Plain-text document sources
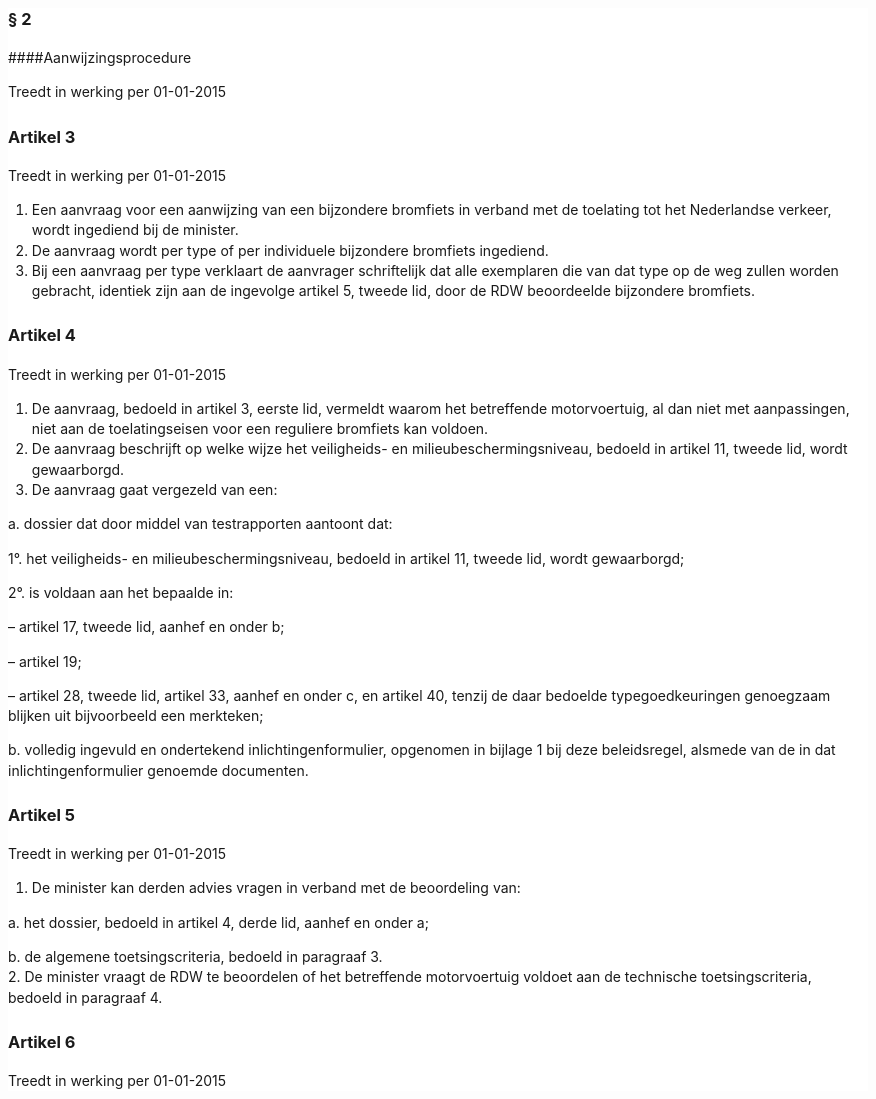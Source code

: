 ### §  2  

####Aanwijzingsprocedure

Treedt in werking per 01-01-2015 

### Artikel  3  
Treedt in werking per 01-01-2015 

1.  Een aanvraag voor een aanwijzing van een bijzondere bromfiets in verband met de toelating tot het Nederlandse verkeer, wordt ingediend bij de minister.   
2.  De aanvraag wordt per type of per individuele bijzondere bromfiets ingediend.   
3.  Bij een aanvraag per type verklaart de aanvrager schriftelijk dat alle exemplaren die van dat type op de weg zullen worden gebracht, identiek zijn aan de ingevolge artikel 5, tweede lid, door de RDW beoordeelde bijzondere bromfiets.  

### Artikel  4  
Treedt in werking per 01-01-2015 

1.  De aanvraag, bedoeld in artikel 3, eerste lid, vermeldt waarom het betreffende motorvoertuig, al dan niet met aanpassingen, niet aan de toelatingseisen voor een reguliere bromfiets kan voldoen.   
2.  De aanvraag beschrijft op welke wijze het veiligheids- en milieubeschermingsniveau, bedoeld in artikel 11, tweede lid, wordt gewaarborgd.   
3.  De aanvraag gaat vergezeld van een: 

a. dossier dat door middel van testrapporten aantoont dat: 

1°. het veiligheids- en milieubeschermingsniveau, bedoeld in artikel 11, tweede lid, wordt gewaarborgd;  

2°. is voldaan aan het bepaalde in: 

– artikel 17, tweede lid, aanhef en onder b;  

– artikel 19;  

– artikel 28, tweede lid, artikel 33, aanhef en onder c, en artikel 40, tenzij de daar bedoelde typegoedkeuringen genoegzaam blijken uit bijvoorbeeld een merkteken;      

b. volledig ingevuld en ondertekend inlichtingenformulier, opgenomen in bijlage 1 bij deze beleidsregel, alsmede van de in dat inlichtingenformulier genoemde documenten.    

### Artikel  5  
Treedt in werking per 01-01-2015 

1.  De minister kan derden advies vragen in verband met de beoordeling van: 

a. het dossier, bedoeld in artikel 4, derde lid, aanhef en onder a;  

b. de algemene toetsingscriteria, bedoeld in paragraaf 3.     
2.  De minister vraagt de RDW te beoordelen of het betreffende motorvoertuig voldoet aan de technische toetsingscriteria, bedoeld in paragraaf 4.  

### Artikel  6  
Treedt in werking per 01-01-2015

==

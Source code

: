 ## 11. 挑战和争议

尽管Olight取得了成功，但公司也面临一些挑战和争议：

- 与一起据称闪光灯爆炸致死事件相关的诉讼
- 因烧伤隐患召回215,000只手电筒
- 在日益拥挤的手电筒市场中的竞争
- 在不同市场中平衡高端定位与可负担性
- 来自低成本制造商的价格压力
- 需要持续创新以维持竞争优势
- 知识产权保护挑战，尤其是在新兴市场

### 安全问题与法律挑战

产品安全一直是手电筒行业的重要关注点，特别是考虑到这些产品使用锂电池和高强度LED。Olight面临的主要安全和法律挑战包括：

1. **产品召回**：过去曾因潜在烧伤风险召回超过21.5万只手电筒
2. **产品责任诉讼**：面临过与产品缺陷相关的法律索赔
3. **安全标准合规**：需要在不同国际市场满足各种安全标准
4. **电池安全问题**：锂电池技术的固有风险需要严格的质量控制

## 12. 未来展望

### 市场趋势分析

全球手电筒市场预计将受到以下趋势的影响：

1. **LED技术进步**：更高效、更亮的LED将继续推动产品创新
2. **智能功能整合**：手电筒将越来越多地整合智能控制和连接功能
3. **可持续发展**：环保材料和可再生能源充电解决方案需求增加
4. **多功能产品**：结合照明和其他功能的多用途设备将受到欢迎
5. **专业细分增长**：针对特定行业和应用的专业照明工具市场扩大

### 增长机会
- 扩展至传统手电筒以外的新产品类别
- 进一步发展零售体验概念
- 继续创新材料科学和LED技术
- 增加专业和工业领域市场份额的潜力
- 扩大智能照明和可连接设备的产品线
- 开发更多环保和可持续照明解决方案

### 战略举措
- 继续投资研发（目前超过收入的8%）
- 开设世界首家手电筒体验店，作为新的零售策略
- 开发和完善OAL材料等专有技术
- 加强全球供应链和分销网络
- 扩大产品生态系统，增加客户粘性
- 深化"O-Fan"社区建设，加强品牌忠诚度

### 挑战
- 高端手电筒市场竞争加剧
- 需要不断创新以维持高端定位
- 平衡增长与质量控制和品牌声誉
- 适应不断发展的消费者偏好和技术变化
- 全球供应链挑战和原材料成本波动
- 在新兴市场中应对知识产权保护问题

- To do: Show every line above in which the word "betreffende" is found.

- Result of the task:
1.  De aanvraag, bedoeld in artikel 3, eerste lid, vermeldt waarom het betreffende motorvoertuig, al dan niet met aanpassingen, niet aan de toelatingseisen voor een reguliere bromfiets kan voldoen.   
2.  De minister vraagt de RDW te beoordelen of het betreffende motorvoertuig voldoet aan de technische toetsingscriteria, bedoeld in paragraaf 4.  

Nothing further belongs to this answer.